# TRY IT
Copy out each line from the material where the word "Lamp" is found.

# THE RECORDS
+===+
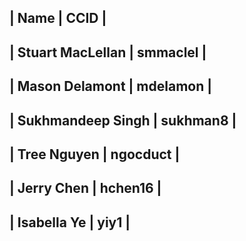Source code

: |        Name          |   CCID    |
-----------------------------------
|   Stuart MacLellan   |  smmaclel |
-----------------------------------
|   Mason Delamont     |  mdelamon |
-----------------------------------
|   Sukhmandeep Singh  |  sukhman8 |
-----------------------------------
|   Tree Nguyen        |  ngocduct |
-----------------------------------
|   Jerry Chen         |  hchen16  |
-----------------------------------
|   Isabella Ye        |  yiy1     |
-----------------------------------
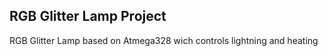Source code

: ## RGB Glitter Lamp Project

RGB Glitter Lamp based on Atmega328 wich controls lightning and heating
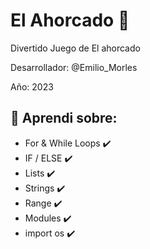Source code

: # El Ahorcado 👀

Divertido Juego de El ahorcado

Desarrollador: @Emilio_Morles

Año: 2023

##  🔸 Aprendi sobre:

- For & While Loops ✔️
- IF / ELSE ✔️
- Lists ✔️
- Strings ✔️
- Range ✔️
- Modules ✔️
- import os ✔️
+===+
# PROBLEM SOLUTION
: ## RGB Glitter Lamp Project
RGB Glitter Lamp based on Atmega328 wich controls lightning and heating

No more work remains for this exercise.